Un artiste célébrissime, ses deux fils incompatibles, deux brus qui se haïssent, des enfants de la main gauche, deux galeristes intrépides, un professeur de droit et un avocat véreux, un gigolo… En s’attaquant à l’« affaire Vasarely », Julie Malaure a choisi une histoire qui, romancée, ferait un parfait page-turner. C’en est un, mais sans fiction : cette journaliste à la solide formation d’histoire de l’art a voulu approfondir un sujet qu’elle avait déjà traité dans quelques courts articles. Trois personnes, dont le petit-fils de l’artiste, Pierre Vasarely, ont écrit leur version de ce que ce dernier a qualifié de « pillage » dans un livre coécrit avec la journaliste Laëtitia Sariroglou. L’autrice aurait pu se contenter de compiler ces récits et les articles de journaux qui ont jalonné les faits. Cependant, pour rédiger son livre qui « se situe […] dans ce que les Anglo-Saxons appellent la narrative non-fiction», écrit-elle en préambule, elle a remonté les pistes une à une et interviewé ceux qui pouvaient donner de la chair à son enquête.

Au cœur du livre, six chapitres portent chacun le nom d’un protagoniste. Aucun n’est consacré à Pierre Vasarely mais c’est lui, le président de la Fondation Vasarely [à Aix-en-Provence], « homme passionné et en croisade », qui a dénoué pour Julie Malaure les fils de l’affaire.

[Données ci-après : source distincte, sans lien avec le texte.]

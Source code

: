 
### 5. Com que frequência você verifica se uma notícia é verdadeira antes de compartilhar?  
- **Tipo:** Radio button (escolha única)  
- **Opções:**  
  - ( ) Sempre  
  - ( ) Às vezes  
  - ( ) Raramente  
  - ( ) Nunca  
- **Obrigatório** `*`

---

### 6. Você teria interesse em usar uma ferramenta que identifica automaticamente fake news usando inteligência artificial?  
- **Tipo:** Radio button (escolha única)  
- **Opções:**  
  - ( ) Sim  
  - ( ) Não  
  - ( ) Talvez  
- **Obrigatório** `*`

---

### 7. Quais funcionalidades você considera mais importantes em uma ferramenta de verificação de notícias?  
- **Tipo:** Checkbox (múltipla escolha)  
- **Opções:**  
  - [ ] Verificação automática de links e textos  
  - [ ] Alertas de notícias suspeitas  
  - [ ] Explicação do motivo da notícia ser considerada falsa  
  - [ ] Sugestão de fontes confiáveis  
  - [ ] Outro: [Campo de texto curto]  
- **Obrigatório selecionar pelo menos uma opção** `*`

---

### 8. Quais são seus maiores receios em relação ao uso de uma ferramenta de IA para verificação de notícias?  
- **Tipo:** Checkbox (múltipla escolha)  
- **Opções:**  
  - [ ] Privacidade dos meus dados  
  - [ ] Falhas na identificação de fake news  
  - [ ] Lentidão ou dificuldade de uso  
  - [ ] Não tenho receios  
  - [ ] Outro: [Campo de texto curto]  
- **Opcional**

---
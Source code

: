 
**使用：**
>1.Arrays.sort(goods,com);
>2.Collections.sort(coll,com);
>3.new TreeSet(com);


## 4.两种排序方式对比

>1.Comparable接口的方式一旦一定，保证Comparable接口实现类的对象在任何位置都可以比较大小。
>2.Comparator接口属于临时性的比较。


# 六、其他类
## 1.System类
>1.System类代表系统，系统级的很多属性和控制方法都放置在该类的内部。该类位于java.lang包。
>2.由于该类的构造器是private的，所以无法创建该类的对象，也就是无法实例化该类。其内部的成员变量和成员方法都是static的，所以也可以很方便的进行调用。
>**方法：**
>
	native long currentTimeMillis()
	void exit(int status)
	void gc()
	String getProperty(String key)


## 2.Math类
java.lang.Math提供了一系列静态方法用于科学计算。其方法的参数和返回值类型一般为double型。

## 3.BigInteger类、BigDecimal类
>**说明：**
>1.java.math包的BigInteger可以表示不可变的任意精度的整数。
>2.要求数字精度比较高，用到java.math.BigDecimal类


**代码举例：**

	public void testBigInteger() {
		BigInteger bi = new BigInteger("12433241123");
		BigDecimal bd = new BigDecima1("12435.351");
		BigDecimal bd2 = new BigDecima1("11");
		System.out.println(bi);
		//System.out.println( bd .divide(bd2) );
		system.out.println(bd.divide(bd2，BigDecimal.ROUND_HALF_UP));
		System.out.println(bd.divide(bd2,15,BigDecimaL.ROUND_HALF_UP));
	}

Le premier personnage que nous rencontrons est naturellement Victor Vasarely (1906-1997). Après un bref prologue romancé – la partie “narrative non-fiction” de chaque chapitre – la journaliste raconte l’arrivée à Paris du Hongrois, sa rencontre avec la future galeriste Denise René, sa réussite, la quasi-industrialisation de son œuvre et l’idée de la fondation qui porterait son nom, destinée à mettre l’art à la portée de tous, « une utopie marxiste ayant valeur de testament » qui déshérite de fait ses deux fils.
Le Rastignac qu’est Charles Debbasch prend la suite. Doyen de la faculté de droit d’Aix-en-Provence, il a le don de se faire des relations haut placées. Ayant accepté de prendre en 1981 la présidence de la Fondation Vasarely qui rencontre des difficultés financières, il en profite pour s’introduire dans le monde de l’art puis se met à vendre des œuvres pour, prétend-il, abonder une nouvelle fondation en Suisse – qui n’existe pas. L’enquête d’un journaliste dévoile le pot aux roses. La lutte commune contre le fringant juriste aura soudé provisoirement les deux fils de Victor, André le pâle médecin et Yvaral (Jean-Pierre Vasarely) le flamboyant artiste.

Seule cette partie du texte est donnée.